Dia 28, o Presidente da Câmara e
o Secretário de Estado Adjunto e da Administração Local, Eduardo Cabrita,
descerraram a placa inaugural, na presença de largas centenas de pessoas e dos
autarcas de Eschborn (Alemanha), Montgeron (França) e Zabbar (Malta) e
respectivas comitivas, que habitualmente visitam a Póvoa e participam nas
festas de São Pedro. A população aproveitou para demonstrar o apreço pela transformação
desta artéria central da cidade, recebendo com aplausos entusiastas e gritos de
“obrigada”, o Presidente e os convidados para o acto de inauguração.

Mas, como referiu José Macedo
Vieira, a renovação da Mousinho só agora começou porque a partir daqui
segue-se, como afirmou, “a renovação das fachadas, de forma a definir-se uma
nova imagem para uma avenida de serviços”. Uma artéria com uma nova vocação,
portanto, como referiu o Presidente da Câmara, que aproveitou para sublinhar a forma
paciente como os moradores e restantes munícipes conviveram com uma obra desta
dimensão, lembrando que, agora que tudo está terminado, são evidentes os
benefícios para a cidade.
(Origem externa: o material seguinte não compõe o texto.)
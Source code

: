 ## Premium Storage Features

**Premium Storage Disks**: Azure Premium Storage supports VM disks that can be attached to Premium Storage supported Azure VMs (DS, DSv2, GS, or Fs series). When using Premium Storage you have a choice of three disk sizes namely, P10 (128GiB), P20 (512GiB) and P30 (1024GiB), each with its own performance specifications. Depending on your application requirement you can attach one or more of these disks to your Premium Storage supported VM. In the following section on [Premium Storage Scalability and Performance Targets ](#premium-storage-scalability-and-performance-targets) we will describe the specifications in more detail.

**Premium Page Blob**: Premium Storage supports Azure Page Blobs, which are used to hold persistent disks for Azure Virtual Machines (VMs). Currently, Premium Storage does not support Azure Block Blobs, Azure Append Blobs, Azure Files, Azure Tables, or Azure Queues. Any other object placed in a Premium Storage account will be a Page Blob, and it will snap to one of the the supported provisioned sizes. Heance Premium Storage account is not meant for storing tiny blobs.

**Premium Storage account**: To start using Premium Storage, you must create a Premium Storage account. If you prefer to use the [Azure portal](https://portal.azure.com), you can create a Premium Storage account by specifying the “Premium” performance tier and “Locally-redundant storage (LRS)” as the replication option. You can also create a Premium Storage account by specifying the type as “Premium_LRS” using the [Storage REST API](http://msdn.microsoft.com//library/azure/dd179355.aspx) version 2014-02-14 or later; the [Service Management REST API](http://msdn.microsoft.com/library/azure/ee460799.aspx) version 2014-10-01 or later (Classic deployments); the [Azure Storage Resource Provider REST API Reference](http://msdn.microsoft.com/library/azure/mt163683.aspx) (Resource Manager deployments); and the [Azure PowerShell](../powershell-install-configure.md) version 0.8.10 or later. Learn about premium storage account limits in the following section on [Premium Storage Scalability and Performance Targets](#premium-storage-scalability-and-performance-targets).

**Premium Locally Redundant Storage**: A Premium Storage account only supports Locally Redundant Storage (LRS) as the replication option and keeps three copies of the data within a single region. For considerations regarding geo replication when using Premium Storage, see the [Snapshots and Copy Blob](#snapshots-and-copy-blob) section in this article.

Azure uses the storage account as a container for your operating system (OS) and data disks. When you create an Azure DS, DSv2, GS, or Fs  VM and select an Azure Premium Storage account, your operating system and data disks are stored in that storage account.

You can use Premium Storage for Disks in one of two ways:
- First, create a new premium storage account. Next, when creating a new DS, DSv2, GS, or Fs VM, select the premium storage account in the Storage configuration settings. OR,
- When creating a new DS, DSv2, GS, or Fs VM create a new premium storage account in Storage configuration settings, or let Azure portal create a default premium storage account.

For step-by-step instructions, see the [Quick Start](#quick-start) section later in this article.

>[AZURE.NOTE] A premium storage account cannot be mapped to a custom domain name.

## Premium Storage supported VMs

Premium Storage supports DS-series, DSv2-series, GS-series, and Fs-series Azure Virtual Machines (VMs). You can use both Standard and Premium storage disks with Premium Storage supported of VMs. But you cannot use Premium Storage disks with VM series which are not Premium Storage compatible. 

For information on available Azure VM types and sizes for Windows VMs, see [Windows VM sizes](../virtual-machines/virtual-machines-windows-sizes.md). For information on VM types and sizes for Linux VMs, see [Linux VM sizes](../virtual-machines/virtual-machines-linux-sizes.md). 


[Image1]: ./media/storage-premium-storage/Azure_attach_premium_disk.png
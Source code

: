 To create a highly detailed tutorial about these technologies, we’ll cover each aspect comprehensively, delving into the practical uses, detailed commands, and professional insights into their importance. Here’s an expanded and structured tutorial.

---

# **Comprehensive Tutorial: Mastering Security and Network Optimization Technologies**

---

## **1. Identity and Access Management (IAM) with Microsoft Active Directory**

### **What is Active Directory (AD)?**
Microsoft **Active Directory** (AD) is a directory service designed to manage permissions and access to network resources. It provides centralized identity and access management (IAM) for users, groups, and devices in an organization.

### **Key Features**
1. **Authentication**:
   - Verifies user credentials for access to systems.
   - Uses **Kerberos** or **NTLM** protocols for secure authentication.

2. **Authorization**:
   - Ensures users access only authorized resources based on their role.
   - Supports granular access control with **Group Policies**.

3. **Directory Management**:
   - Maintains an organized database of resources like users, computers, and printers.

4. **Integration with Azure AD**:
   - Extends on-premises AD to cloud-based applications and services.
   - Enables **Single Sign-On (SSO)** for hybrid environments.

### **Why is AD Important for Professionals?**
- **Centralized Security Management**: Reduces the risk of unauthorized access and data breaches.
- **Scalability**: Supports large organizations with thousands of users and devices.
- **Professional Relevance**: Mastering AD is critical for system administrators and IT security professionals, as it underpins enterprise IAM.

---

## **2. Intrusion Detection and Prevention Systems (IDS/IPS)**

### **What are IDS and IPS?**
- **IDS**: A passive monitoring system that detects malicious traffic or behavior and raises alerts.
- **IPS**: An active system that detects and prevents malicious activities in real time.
José Macedo Vieira referiu ainda a importância das
parcerias público-privadas na concretização de obras desta dimensão, que
dificilmente seriam realizadas com recurso exclusivo aos orçamentos
autárquicos.

O Secretário de Estado Adjunto e
da Administração Local, Eduardo Cabrita, referiu também que a requalificação
começa, de facto, agora, ou seja, como afirmou, “quando se definir como se vai
usar esta artéria, que é um instrumento de desenvolvimento e qualificação da
vida urbana.”

O
acto inaugural prosseguiu com a visita a pé à Avenida, até ao Largo do Passeio
Alegre, onde actuaram, no novo palco, as rusgas da cidade. Os alunos da Escola
de Música deram também um pequeno concerto, na Avenida, para assinalar a sua
entrada em funcionamento.

A obra, ambiciosa e arrojada,
duplicou, de facto, a Mousinho, que é agora uma avenida em dois níveis. À
superfície processa-se a circulação automóvel e para o nível subterrâneo foi
relegado o estacionamento, que se alinha ao longo de duas faixas de circulação.
E o nível subterrâneo impressiona pelas dimensões, porque aqui foi construída
uma estrada com duas vias e estacionamento dos dois lados, de forma a permitir
manobras e circulação sem constrangimentos, como deve ser, num parque
dimensionado para meio milhar de viaturas.

Na
sua componente exterior, a Avenida Mousinho é agora uma artéria desafogada, com
áreas ajardinadas e arborizadas e passeios à dimensão de uma cidade que se
constrói à escala humana. Os acessos ao parque de estacionamento estão
“camuflados” em estruturas de vidro, procurando-se, desta forma, reduzir os
obstáculos visuais ao longo do traçado. As obras tiveram início em Outubro de
2006 e cumpriram o calendário previsto, tendo avançado de forma coordenada e
célere, de maneira a minimizar o impacto junto dos habitantes. Agora, concluída
a intervenção, a Póvoa recuperou uma Avenida Mousinho com uma imagem moderna e
preparada para acompanhar as mudanças urbanísticas que se têm operado na cidade
nos últimos anos.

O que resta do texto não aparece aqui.